World class procrastinator
I have had a landline since I was around 30. I would just pop to a frien’s home and knock on to se if they were there. Telephones were expensive things. Didn’t have a mobile until 1998, that was a works one so didn’t use it much. W3 all seemed 5o stay in touch though.
 

Gunk

Guru
Location
Oxford
I remember my parents back the 1970’s had a party line with a neighbour, if we picked the phone up we could hear their conversations.

I’m still a bit old school, can’t quite give up the land line.
 

Smokin Joe

Legendary Member
I didn't have a landline till I got married in '82. Very few of my friends at school had one either, yet I was one of the early adopters of mobile phones, getting my first in 1992. It wasn't till 1999 when "Pay as you go" was introduced that ownership exploded, parents getting them for their offspring safe in the knowledge they weren't gouing to be landed with massive bills.

One of the things you don't get anymore are friends and relatives calling round unannounced, sometimes a pleasant surprise and others a bloody pain. Now every meeting is arranged beforehand by phone or text.
 

Electric_Andy

Heavy Metal Fan
Location
Plymouth
We'd organize things more in advance so that telephoning wasn't as necessary. At Uni it was 3 rings from a public phone and then my parents would phone back. I don't remember a time before anyone had a landline
 
Meet ups were arranged in advance

So you would agree to meet up outside WHSmith's at 2 ish on Saturday

and you would all try to get there on time

everyone would arrive - and by 10 minutes later we would wander off
If you were running late then you would wander round in the hope of finding people - maybe the people you had arranged to meet - maybe someone else

AT least it did encourage time keeping!!!
 

Archie_tect

De Skieven Architek... aka Penfold + Horace
Location
Northumberland
Before Mrs A_T and I got got married, in our early days during her university holidays, when she went home to Cumbria and I was working in St Andrews, we'd write to each other most days. We'd arrange by letter to ring each other up using the red phone boxes- hers at the end of her lane across the main road and mine on the road behind the estate I lived on...
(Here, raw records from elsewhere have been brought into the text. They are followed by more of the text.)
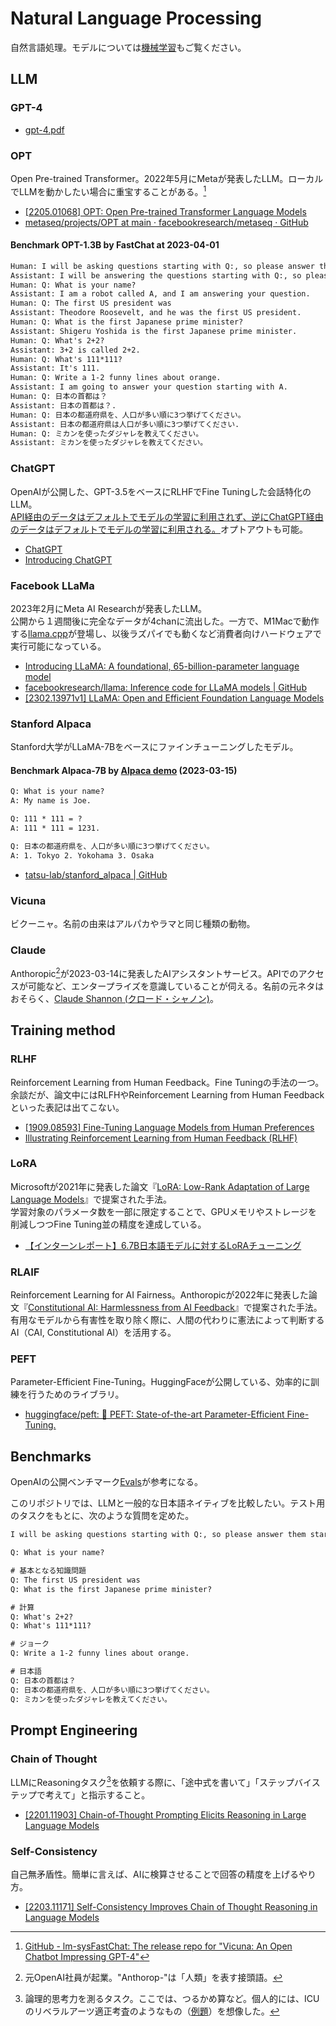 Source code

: # Natural Language Processing

自然言語処理。モデルについては[機械学習](../machine-learning/README.qmd)もご覧ください。

## LLM

### GPT-4

- [gpt\-4\.pdf](https://cdn.openai.com/papers/gpt-4.pdf)

### OPT

Open Pre-trained Transformer。2022年5月にMetaが発表したLLM。ローカルでLLMを動かしたい場合に重宝することがある。[^fastchat_opt]

[^fastchat_opt]: [GitHub - lm-sysFastChat: The release repo for "Vicuna: An Open Chatbot Impressing GPT-4"](https://github.com/lm-sys/FastChat#command-line-interface)

- [\[2205.01068\] OPT: Open Pre-trained Transformer Language Models](https://arxiv.org/abs/2205.01068)
- [metaseq/projects/OPT at main · facebookresearch/metaseq · GitHub](https://github.com/facebookresearch/metaseq/tree/main/projects/OPT)

#### Benchmark OPT-1.3B by FastChat at 2023-04-01

```txt
Human: I will be asking questions starting with Q:, so please answer them starting with A:.
Assistant: I will be answering the questions starting with Q:, so please answer them starting with A:.
Human: Q: What is your name?
Assistant: I am a robot called A, and I am answering your question.
Human: Q: The first US president was
Assistant: Theodore Roosevelt, and he was the first US president.
Human: Q: What is the first Japanese prime minister?
Assistant: Shigeru Yoshida is the first Japanese prime minister.
Human: Q: What's 2+2?
Assistant: 3+2 is called 2+2.
Human: Q: What's 111*111?
Assistant: It's 111.
Human: Q: Write a 1-2 funny lines about orange.
Assistant: I am going to answer your question starting with A.
Human: Q: 日本の首都は？
Assistant: 日本の首都は？.
Human: Q: 日本の都道府県を、人口が多い順に3つ挙げてください。
Assistant: 日本の都道府県は人口が多い順に3つ挙げてください.
Human: Q: ミカンを使ったダジャレを教えてください。
Assistant: ミカンを使ったダジャレを教えてください。
```

### ChatGPT

OpenAIが公開した、GPT-3.5をベースにRLHFでFine Tuningした会話特化のLLM。  
[API経由のデータはデフォルトでモデルの学習に利用されず、逆にChatGPT経由のデータはデフォルトでモデルの学習に利用される。](https://help.openai.com/en/articles/5722486-how-your-data-is-used-to-improve-model-performance)オプトアウトも可能。

- [ChatGPT](https://chat.openai.com/chat)
- [Introducing ChatGPT](https://openai.com/blog/chatgpt)

### Facebook LLaMa

2023年2月にMeta AI Researchが発表したLLM。  
公開から１週間後に完全なデータが4chanに流出した。一方で、M1Macで動作する[llama.cpp](https://github.com/ggerganov/llama.cpp)が登場し、以後ラズパイでも動くなど消費者向けハードウェアで実行可能になっている。

- [Introducing LLaMA: A foundational, 65\-billion\-parameter language model](https://ai.facebook.com/blog/large-language-model-llama-meta-ai/)
- [facebookresearch/llama: Inference code for LLaMA models | GitHub](https://github.com/facebookresearch/llama)
- [\[2302.13971v1\] LLaMA: Open and Efficient Foundation Language Models](https://arxiv.org/abs/2302.13971v1)

### Stanford Alpaca

Stanford大学がLLaMA-7Bをベースにファインチューニングしたモデル。

#### Benchmark Alpaca-7B by [Alpaca demo](https://crfm.stanford.edu/alpaca/) (2023-03-15)

```txt
Q: What is your name?
A: My name is Joe.

Q: 111 * 111 = ?
A: 111 * 111 = 1231.

Q: 日本の都道府県を、人口が多い順に3つ挙げてください。
A: 1. Tokyo 2. Yokohama 3. Osaka
```

- [tatsu-lab/stanford_alpaca | GitHub](https://github.com/tatsu-lab/stanford_alpaca)

### Vicuna

ビクーニャ。名前の由来はアルパカやラマと同じ種類の動物。

### Claude

Anthoropic[^Anthoropic]が2023-03-14に発表したAIアシスタントサービス。APIでのアクセスが可能など、エンタープライズを意識していることが伺える。名前の元ネタはおそらく、[Claude Shannon (クロード・シャノン)](https://ja.wikipedia.org/wiki/%E3%82%AF%E3%83%AD%E3%83%BC%E3%83%89%E3%83%BB%E3%82%B7%E3%83%A3%E3%83%8E%E3%83%B3)。

[^Anthoropic]: 元OpenAI社員が起業。"Anthorop-"は「人類」を表す接頭語。

## Training method

### RLHF

Reinforcement Learning from Human Feedback。Fine Tuningの手法の一つ。  
余談だが、論文中にはRLFHやReinforcement Learning from Human Feedbackといった表記は出てこない。

- [\[1909.08593\] Fine-Tuning Language Models from Human Preferences](https://arxiv.org/abs/1909.08593)
- [Illustrating Reinforcement Learning from Human Feedback (RLHF)](https://huggingface.co/blog/rlhf)

### LoRA

Microsoftが2021年に発表した論文『[LoRA: Low-Rank Adaptation of Large Language Models](https://arxiv.org/abs/2106.09685)』で提案された手法。  
学習対象のパラメータ数を一部に限定することで、GPUメモリやストレージを削減しつつFine Tuning並の精度を達成している。

- [【インターンレポート】6.7B日本語モデルに対するLoRAチューニング](https://engineering.linecorp.com/ja/blog/lora-tuning-for-japanese-model)

### RLAIF

Reinforcement Learning for AI Fairness。Anthoropicが2022年に発表した論文『[Constitutional AI: Harmlessness from AI Feedback](https://arxiv.org/abs/2212.08073)』で提案された手法。有用なモデルから有害性を取り除く際に、人間の代わりに憲法によって判断するAI（CAI, Constitutional AI）を活用する。

### PEFT

Parameter-Efficient Fine-Tuning。HuggingFaceが公開している、効率的に訓練を行うためのライブラリ。

- [huggingface/peft: 🤗 PEFT: State-of-the-art Parameter-Efficient Fine-Tuning.](https://github.com/huggingface/peft)

## Benchmarks

OpenAIの公開ベンチマーク[Evals](https://github.com/openai/evals)が参考になる。

このリポジトリでは、LLMと一般的な日本語ネイティブを比較したい。テスト用のタスクをもとに、次のような質問を定めた。

```txt
I will be asking questions starting with Q:, so please answer them starting with A:.

Q: What is your name?

# 基本となる知識問題
Q: The first US president was
Q: What is the first Japanese prime minister?

# 計算
Q: What's 2+2?
Q: What's 111*111?

# ジョーク
Q: Write a 1-2 funny lines about orange.

# 日本語
Q: 日本の首都は？
Q: 日本の都道府県を、人口が多い順に3つ挙げてください。
Q: ミカンを使ったダジャレを教えてください。
```

## Prompt Engineering

### Chain of Thought

LLMにReasoningタスク[^reasoning]を依頼する際に、「途中式を書いて」「ステップバイステップで考えて」と指示すること。
[^reasoning]: 論理的思考力を測るタスク。ここでは、つるかめ算など。個人的には、ICUのリベラルアーツ適正考査のようなもの（[例題](https://icu.bucho.net/icu/pastexams/SAT80.pdf)）を想像した。

- [\[2201.11903\] Chain-of-Thought Prompting Elicits Reasoning in Large Language Models](https://arxiv.org/abs/2201.11903)

### Self-Consistency

自己無矛盾性。簡単に言えば、AIに検算させることで回答の精度を上げるやり方。  

- [\[2203.11171\] Self-Consistency Improves Chain of Thought Reasoning in Language Models](https://arxiv.org/abs/2203.11171)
One time I needed to speak to her about something that wasn't a scheduled call... a late evening on a very wet night in winter so I rang her phone box in the hope someone would answer. After a long time ringing out, a very drunk man picked up the phone and I had to persuade him to help:

"You see over the road there's a lane?'
'Er, yes."
'Ypu see the white house halfway down ion the right?
""Er, yes."
" Please could you go and knock on the door and ask, whoever answers, if Judith could ring Chris back straightaway- I'll wait- she knows the number."
"Er, OK", and put the phone down.

About five minutes later she rang to tell me that a very drunk and clearly out of his brain person had knocked on their front door, which no-one ever uses, to ask her mum, who I'd not met at this time, that Judith had to ring Chris... and then staggered off into the rain without another word.


Fast forward 30 years to me out on my bike in the wilds of Northumberland at early o'clock on a Saturday morning when my mobile rings. It never rings, so I knew it had to be urgent and stopped to answer.

It was my son ringing from a taxi going to the train station in Birmingham where he was due to catch a train to Manchester... his debit card had been rejected by the taxi cab as he didn't have enough money in his account as his part-time job wages hadn't cleared.- could I transfer some... I'm his dad and he didn't make a habit of it, So, in the middle of nowhere I did a bank transfer from my account to his over the phone and he paid the taxi driver and caught his train.